A web access report can contain a lot of information, but most people care about two items:

  1. Successful server requests
  2. Distinct hosts served

Successful server requests is the number of "hits" or individual page views that your web site received during a given time. This number is spurious, because if I go to your site and open one of its pages and then reload it ten times, that counts as eleven hits for your web site. It is not useful to report this number, by itself.

Distinct hosts, a.k.a. unique internet servers, indicates the number of unique internet servers, located at different ISPs around the world, through which users access your web site. By internet server I mean a server at an ISP onto which people log to get access to the internet, via dial-up, DSL, or cable. Every one of these servers is unique. It's got its own address, like earthlink.net or frontline.net or aol.com.

The problem is, one unique server can connect many, many people to the internet. All of those people will seem to be the same person, because they access the internet through the same server.

This is important to understand: everyone who accesses your web site via ISP server xyz.com will seem to be one person. (There's no way around this. That is how the internet is built.) Large ISPs like aol.com, comcast.net, or verizon.net sell internet connections to many, many people. But, in the log files of your web server, many of these users appear to be the same, single user: visitor x from server aol.com. Thus, hundreds or even thousands of users on AOL are all the same user to a web server.

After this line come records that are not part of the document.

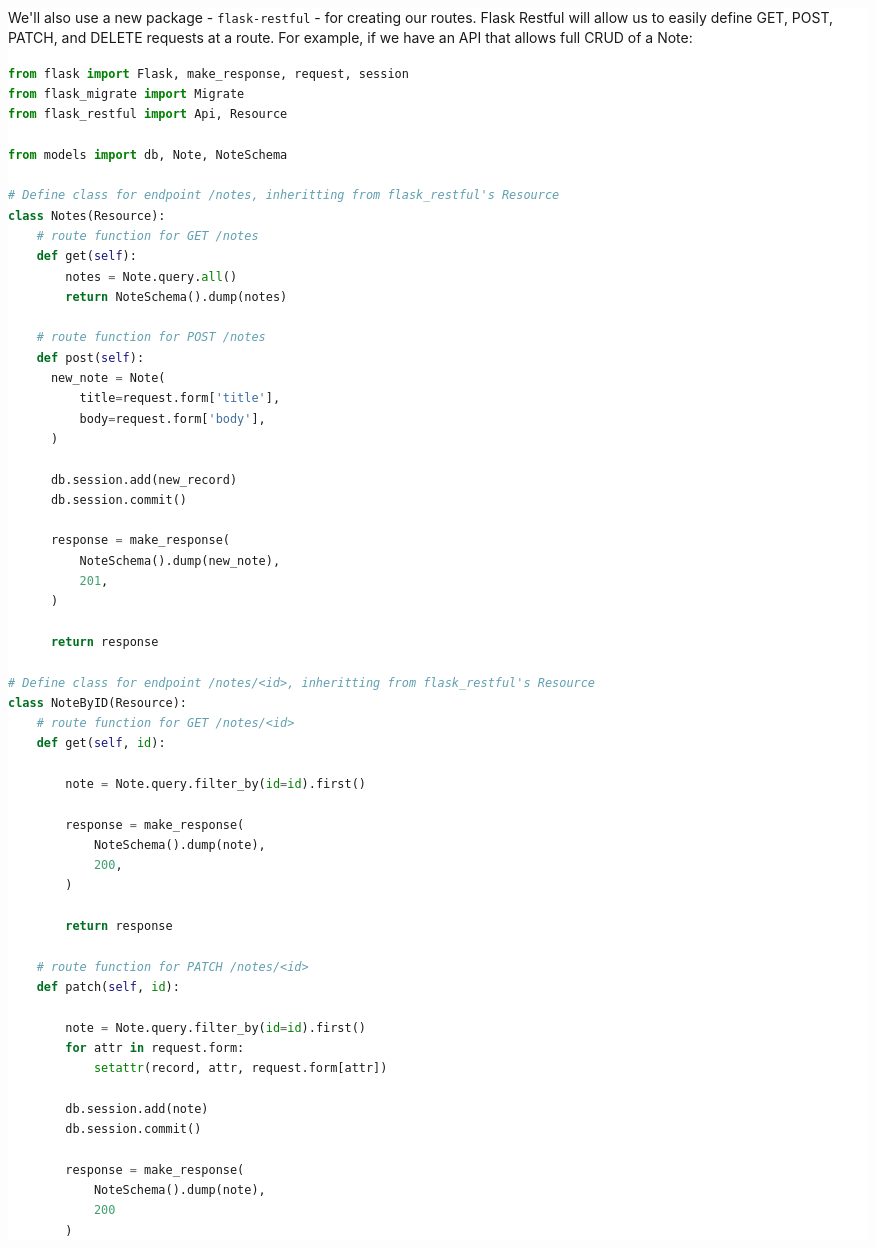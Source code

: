 We'll also use a new package - `flask-restful` - for creating our routes. Flask Restful
will allow us to easily define GET, POST, PATCH, and DELETE requests at a route. For example,
if we have an API that allows full CRUD of a Note:

```python
from flask import Flask, make_response, request, session
from flask_migrate import Migrate
from flask_restful import Api, Resource

from models import db, Note, NoteSchema

# Define class for endpoint /notes, inheritting from flask_restful's Resource
class Notes(Resource):
    # route function for GET /notes
    def get(self):
        notes = Note.query.all()
        return NoteSchema().dump(notes)

    # route function for POST /notes    
    def post(self):
      new_note = Note(
          title=request.form['title'],
          body=request.form['body'],
      )

      db.session.add(new_record)
      db.session.commit()

      response = make_response(
          NoteSchema().dump(new_note),
          201,
      )

      return response

# Define class for endpoint /notes/<id>, inheritting from flask_restful's Resource
class NoteByID(Resource):
    # route function for GET /notes/<id>
    def get(self, id):

        note = Note.query.filter_by(id=id).first()

        response = make_response(
            NoteSchema().dump(note),
            200,
        )

        return response

    # route function for PATCH /notes/<id>
    def patch(self, id):

        note = Note.query.filter_by(id=id).first()
        for attr in request.form:
            setattr(record, attr, request.form[attr])

        db.session.add(note)
        db.session.commit()

        response = make_response(
            NoteSchema().dump(note),
            200
        )

```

(Actually, large ISPs like aol.com and verizon.net use many thousands of servers, and these servers are indeed distinguished in the web server log file by IP address. However, hundreds or maybe thousands of people can still seem like one person to a web server, if the people use the same ISP.)

See also this very good discussion, by Stephen Turner, of How the Web Works.

So neither of these figures — successful server requests and distinct hosts served — is useful by itself. Neither tells you how many visitors you had during a given month. But taken together, you can get a decent idea of the traffic that your web site receives.

For example, in October 2003, ebwebwork.com received 94,946 successful server requests (or "hits") that came from 9,879 distinct hosts (or unique internet servers). This is the language one would use to report web traffic to funders, board members, or other people who need to know.